• _Instructions for the task_
Print all of the data exactly.

Records from a dataset:
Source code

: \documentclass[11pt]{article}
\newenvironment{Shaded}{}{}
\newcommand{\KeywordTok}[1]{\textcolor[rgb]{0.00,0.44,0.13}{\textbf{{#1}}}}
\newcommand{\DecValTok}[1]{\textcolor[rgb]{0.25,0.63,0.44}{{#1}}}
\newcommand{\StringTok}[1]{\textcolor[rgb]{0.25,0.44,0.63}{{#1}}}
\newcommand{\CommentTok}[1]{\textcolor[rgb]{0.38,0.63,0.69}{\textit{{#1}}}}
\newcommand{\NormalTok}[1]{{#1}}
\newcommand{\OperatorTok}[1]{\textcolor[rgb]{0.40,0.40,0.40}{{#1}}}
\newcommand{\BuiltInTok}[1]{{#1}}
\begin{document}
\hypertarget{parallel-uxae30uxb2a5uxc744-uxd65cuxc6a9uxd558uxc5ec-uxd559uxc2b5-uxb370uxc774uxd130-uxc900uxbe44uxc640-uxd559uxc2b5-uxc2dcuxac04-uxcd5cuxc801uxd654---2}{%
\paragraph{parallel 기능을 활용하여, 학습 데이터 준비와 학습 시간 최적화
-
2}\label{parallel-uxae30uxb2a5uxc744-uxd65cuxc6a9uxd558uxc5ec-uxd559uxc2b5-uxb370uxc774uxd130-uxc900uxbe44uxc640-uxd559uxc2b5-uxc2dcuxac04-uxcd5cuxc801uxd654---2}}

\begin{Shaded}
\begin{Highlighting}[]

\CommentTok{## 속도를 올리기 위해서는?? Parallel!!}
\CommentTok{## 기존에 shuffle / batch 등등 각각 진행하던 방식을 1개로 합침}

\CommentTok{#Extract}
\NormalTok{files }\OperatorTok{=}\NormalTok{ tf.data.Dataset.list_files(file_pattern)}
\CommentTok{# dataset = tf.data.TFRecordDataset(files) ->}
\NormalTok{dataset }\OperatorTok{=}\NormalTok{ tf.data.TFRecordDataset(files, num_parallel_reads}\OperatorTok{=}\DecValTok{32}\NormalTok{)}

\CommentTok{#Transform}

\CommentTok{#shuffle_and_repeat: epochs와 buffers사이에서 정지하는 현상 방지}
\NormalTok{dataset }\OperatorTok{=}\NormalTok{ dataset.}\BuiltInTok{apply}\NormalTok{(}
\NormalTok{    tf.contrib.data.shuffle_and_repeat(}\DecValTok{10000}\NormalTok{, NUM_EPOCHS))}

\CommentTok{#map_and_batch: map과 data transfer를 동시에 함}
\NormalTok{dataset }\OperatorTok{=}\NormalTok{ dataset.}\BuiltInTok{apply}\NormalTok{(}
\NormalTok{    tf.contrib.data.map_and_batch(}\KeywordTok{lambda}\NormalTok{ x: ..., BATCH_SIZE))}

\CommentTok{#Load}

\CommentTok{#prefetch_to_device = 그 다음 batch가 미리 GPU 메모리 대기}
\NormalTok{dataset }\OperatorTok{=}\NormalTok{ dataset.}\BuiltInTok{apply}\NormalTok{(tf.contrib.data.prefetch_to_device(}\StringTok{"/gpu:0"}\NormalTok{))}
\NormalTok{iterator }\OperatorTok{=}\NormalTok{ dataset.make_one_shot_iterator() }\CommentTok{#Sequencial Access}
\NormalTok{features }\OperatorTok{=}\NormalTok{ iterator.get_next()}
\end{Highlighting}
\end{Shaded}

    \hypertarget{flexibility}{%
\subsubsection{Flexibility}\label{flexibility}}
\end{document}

• _Written answer_
Source code

: \documentclass[11pt]{article}
\newenvironment{Shaded}{}{}
\newcommand{\KeywordTok}[1]{\textcolor[rgb]{0.00,0.44,0.13}{\textbf{{#1}}}}
\newcommand{\DecValTok}[1]{\textcolor[rgb]{0.25,0.63,0.44}{{#1}}}
\newcommand{\StringTok}[1]{\textcolor[rgb]{0.25,0.44,0.63}{{#1}}}
\newcommand{\CommentTok}[1]{\textcolor[rgb]{0.38,0.63,0.69}{\textit{{#1}}}}
\newcommand{\NormalTok}[1]{{#1}}
\newcommand{\OperatorTok}[1]{\textcolor[rgb]{0.40,0.40,0.40}{{#1}}}
\newcommand{\BuiltInTok}[1]{{#1}}
\begin{document}
\hypertarget{parallel-uxae30uxb2a5uxc744-uxd65cuxc6a9uxd558uxc5ec-uxd559uxc2b5-uxb370uxc774uxd130-uxc900uxbe44uxc640-uxd559uxc2b5-uxc2dcuxac04-uxcd5cuxc801uxd654---2}{%
\paragraph{parallel 기능을 활용하여, 학습 데이터 준비와 학습 시간 최적화
-
2}\label{parallel-uxae30uxb2a5uxc744-uxd65cuxc6a9uxd558uxc5ec-uxd559uxc2b5-uxb370uxc774uxd130-uxc900uxbe44uxc640-uxd559uxc2b5-uxc2dcuxac04-uxcd5cuxc801uxd654---2}}

\begin{Shaded}
\begin{Highlighting}[]

\CommentTok{## 속도를 올리기 위해서는?? Parallel!!}
\CommentTok{## 기존에 shuffle / batch 등등 각각 진행하던 방식을 1개로 합침}

\CommentTok{#Extract}
\NormalTok{files }\OperatorTok{=}\NormalTok{ tf.data.Dataset.list_files(file_pattern)}
\CommentTok{# dataset = tf.data.TFRecordDataset(files) ->}
\NormalTok{dataset }\OperatorTok{=}\NormalTok{ tf.data.TFRecordDataset(files, num_parallel_reads}\OperatorTok{=}\DecValTok{32}\NormalTok{)}

\CommentTok{#Transform}

\CommentTok{#shuffle_and_repeat: epochs와 buffers사이에서 정지하는 현상 방지}
\NormalTok{dataset }\OperatorTok{=}\NormalTok{ dataset.}\BuiltInTok{apply}\NormalTok{(}
\NormalTok{    tf.contrib.data.shuffle_and_repeat(}\DecValTok{10000}\NormalTok{, NUM_EPOCHS))}

\CommentTok{#map_and_batch: map과 data transfer를 동시에 함}
\NormalTok{dataset }\OperatorTok{=}\NormalTok{ dataset.}\BuiltInTok{apply}\NormalTok{(}
\NormalTok{    tf.contrib.data.map_and_batch(}\KeywordTok{lambda}\NormalTok{ x: ..., BATCH_SIZE))}

\CommentTok{#Load}

\CommentTok{#prefetch_to_device = 그 다음 batch가 미리 GPU 메모리 대기}
\NormalTok{dataset }\OperatorTok{=}\NormalTok{ dataset.}\BuiltInTok{apply}\NormalTok{(tf.contrib.data.prefetch_to_device(}\StringTok{"/gpu:0"}\NormalTok{))}
\NormalTok{iterator }\OperatorTok{=}\NormalTok{ dataset.make_one_shot_iterator() }\CommentTok{#Sequencial Access}
\NormalTok{features }\OperatorTok{=}\NormalTok{ iterator.get_next()}
\end{Highlighting}
\end{Shaded}

    \hypertarget{flexibility}{%
\subsubsection{Flexibility}\label{flexibility}}
\end{document}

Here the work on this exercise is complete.